La casa de los rusos, de Robert Aickman

Por Pedro Pujante.

rusosSi bien es cierto que un halo de extrañeza recorre las páginas de los cuentos de esta antología, también habría que aclarar que algunos responden a la fisionomía del clásico cuento de fantasmas. Un hombre, por lo general escéptico, recorre un lugar desconocido para él. En ese lugar hay una casa y en la casa ocurre una visión sobrecogedora. En La tolvanera, por ejemplo, el fantasma es un hombre oscuro que viene acompañado de un remolino de viento misterioso. Quizá la víctima de un crimen siniestro, con un triángulo amoroso inquietante sin resolver. En Las manchas, igualmente, un amor fallecido hace su reaparición, enquistando el misterio en personajes y lectores. En ambos cuentos apreciamos una constante: la construcción de un fantasma con los rescoldos de un amor no consumado, de un modo subjetivo, en el que la psiquis de los personajes parece actuar como pantalla proyectora.

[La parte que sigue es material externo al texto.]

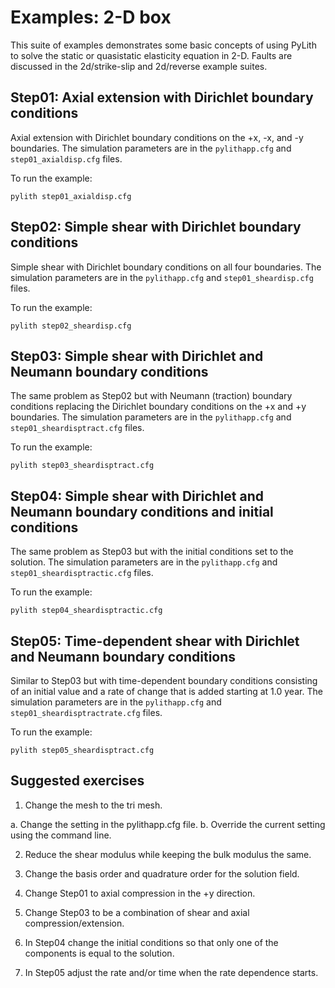 # Examples: 2-D box

This suite of examples demonstrates some basic concepts of using PyLith to solve the static or quasistatic elasticity equation in 2-D. Faults are discussed in the 2d/strike-slip and 2d/reverse example suites.



## Step01: Axial extension with Dirichlet boundary conditions

Axial extension with Dirichlet boundary conditions on the +x, -x, and -y boundaries.
The simulation parameters are in the `pylithapp.cfg` and `step01_axialdisp.cfg` files.

To run the example:
```
pylith step01_axialdisp.cfg
```

## Step02:  Simple shear with Dirichlet boundary conditions

Simple shear with Dirichlet boundary conditions on all four boundaries.
The simulation parameters are in the `pylithapp.cfg` and `step01_sheardisp.cfg` files.

To run the example:
```
pylith step02_sheardisp.cfg
```

## Step03: Simple shear with Dirichlet and Neumann boundary conditions

The same problem as Step02 but with Neumann (traction) boundary conditions replacing the Dirichlet boundary conditions on the +x and +y boundaries.  The simulation parameters are in the `pylithapp.cfg` and `step01_sheardisptract.cfg` files.

To run the example:
```
pylith step03_sheardisptract.cfg
```

## Step04: Simple shear with Dirichlet and Neumann boundary conditions and initial conditions

The same problem as Step03 but with the initial conditions set to the solution. The simulation parameters are in the `pylithapp.cfg` and `step01_sheardisptractic.cfg` files.

To run the example:
```
pylith step04_sheardisptractic.cfg
```

## Step05: Time-dependent shear with Dirichlet and Neumann boundary conditions

Similar to Step03 but with time-dependent boundary conditions consisting of an initial value and a rate of change that is added starting at 1.0 year.  The simulation parameters are in the `pylithapp.cfg` and `step01_sheardisptractrate.cfg` files.

To run the example:
```
pylith step05_sheardisptract.cfg
```

## Suggested exercises

1. Change the mesh to the tri mesh.

  a. Change the setting in the pylithapp.cfg file.
  b. Override the current setting using the command line.
  
2.  Reduce the shear modulus while keeping the bulk modulus the same.

3. Change the basis order and quadrature order for the solution field.

4. Change Step01 to axial compression in the +y direction.

5. Change Step03 to be a combination of shear and axial compression/extension.

6. In Step04 change the initial conditions so that only one of the components is equal to the solution.

7. In Step05 adjust the rate and/or time when the rate dependence starts.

Este procedimiento tiene un claro antecedente romántico, nos recuerda a Vera de Auguste Villiers de L’Isle-Adam, aunque Aickman mantiene un registro idiomático neutro, lo que lo hace atemporal, moderno.Robert Aickman es un autor inglés poco traducido en España, quizá inédito si no fuese por la labor de rescate de clásicos ocultos que lleva desde hace tiempo desarrollando la editorial Atalanta. Nació, como Cortázar, como William Burroughs, en 1914, pero a diferencia de ambos dedicó su labor a la escritura de obras de misterio, de terror o, como a él mismo gustaba definir, ‘historias de lo extraño.

En La casa de los rusos, la irrupción de los espectros pretéritos ocurre de un modo más obvio. Un acontecimiento luctuoso del pasado parece haber impregnado unas viviendas y el testigo, como ocurre en algunos cuentos de Poe o Cortázar, es sorprendido por imágenes que regresan, la visión de fantasmas atrapados en un limbo intermedio.

Quizá uno de los cuentos que más se ajustaría a esa categorización de ‘lo extraño’ sea No más resistente que una flor. Aquí vuelve a aparecer el amor como tema complementario, pero esta vez, Aickman, con su estilo sosegado y casi notarial, nos hace ingresar en una atmósfera insólita y enrarecida, haciendo que casi sin darnos cuenta nos hallemos sumidos en un mundo inquietante, raro.

Aunque Aickman se toma su tiempo para hacernos partícipes de la atmósfera de la narración, finalmente cumple su cometido: conmocionarnos, o al menos conmovernos. No hay efectismo en su prosa, la tensión se acumula de un modo progresivo y quizá en términos generales podamos estar de acuerdo con Binyon, cuando afirmó que Aickman estaba más cerca de Kafka que del terror gótico.